**Listed entries**.

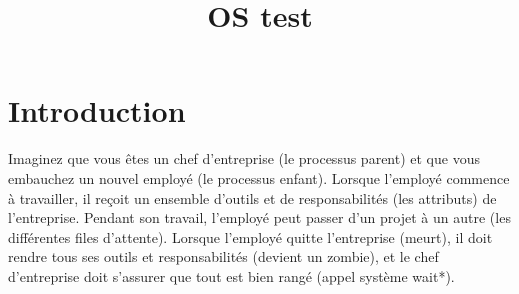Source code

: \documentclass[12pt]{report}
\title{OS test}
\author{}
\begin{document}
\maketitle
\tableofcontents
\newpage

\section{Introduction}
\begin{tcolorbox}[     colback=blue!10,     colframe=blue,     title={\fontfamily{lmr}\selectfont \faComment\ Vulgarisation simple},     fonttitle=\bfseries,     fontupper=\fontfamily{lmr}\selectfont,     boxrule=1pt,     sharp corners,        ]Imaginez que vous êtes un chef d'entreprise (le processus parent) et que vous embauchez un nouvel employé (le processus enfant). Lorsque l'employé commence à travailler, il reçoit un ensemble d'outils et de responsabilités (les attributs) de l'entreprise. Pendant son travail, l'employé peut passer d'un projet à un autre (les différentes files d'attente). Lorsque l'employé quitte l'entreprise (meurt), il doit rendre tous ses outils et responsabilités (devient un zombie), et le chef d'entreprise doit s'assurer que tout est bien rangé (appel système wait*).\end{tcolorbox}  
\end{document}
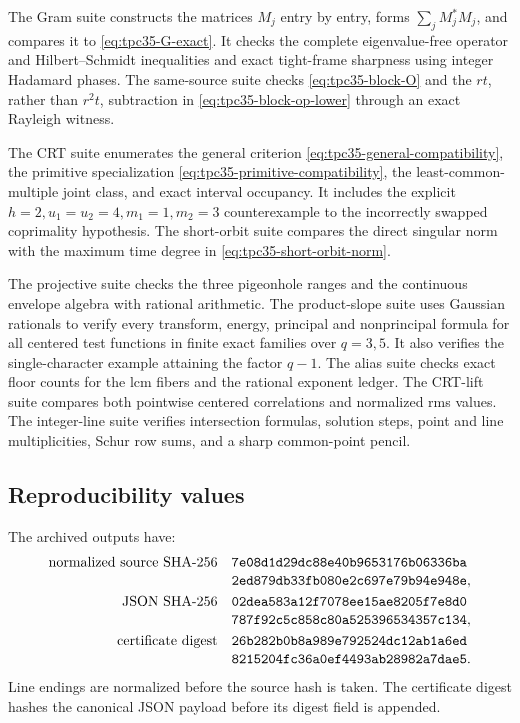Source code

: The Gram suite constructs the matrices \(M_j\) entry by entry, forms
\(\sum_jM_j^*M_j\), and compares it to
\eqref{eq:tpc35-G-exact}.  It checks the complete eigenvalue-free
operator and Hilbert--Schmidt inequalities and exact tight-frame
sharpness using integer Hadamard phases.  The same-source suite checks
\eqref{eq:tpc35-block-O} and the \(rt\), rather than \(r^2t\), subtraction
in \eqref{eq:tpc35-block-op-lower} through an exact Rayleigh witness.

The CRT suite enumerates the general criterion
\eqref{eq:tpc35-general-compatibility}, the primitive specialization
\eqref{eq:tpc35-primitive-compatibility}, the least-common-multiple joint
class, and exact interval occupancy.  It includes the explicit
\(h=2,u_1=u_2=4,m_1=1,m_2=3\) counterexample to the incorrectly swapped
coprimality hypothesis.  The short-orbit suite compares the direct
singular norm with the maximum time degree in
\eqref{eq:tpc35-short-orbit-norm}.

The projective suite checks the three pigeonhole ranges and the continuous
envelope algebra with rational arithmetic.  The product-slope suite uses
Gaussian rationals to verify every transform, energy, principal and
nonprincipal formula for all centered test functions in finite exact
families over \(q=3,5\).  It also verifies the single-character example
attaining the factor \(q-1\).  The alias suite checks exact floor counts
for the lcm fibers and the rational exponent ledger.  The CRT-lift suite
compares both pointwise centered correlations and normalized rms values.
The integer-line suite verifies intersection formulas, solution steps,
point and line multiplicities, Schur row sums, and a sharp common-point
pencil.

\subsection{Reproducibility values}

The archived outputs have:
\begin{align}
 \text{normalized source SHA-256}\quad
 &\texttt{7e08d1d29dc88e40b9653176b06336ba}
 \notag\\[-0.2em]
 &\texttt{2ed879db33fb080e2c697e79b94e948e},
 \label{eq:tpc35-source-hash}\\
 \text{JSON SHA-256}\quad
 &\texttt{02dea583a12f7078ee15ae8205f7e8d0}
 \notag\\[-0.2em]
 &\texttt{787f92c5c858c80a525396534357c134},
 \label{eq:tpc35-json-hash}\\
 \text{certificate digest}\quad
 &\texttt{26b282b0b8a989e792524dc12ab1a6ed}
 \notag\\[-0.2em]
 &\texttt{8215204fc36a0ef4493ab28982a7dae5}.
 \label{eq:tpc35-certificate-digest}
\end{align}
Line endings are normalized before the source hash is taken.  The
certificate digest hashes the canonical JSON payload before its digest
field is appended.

**Work instruction**.
Show every line from the listing above in which the string "orbit" appears.

**Reply**.
coprimality hypothesis.  The short-orbit suite compares the direct
\eqref{eq:tpc35-short-orbit-norm}.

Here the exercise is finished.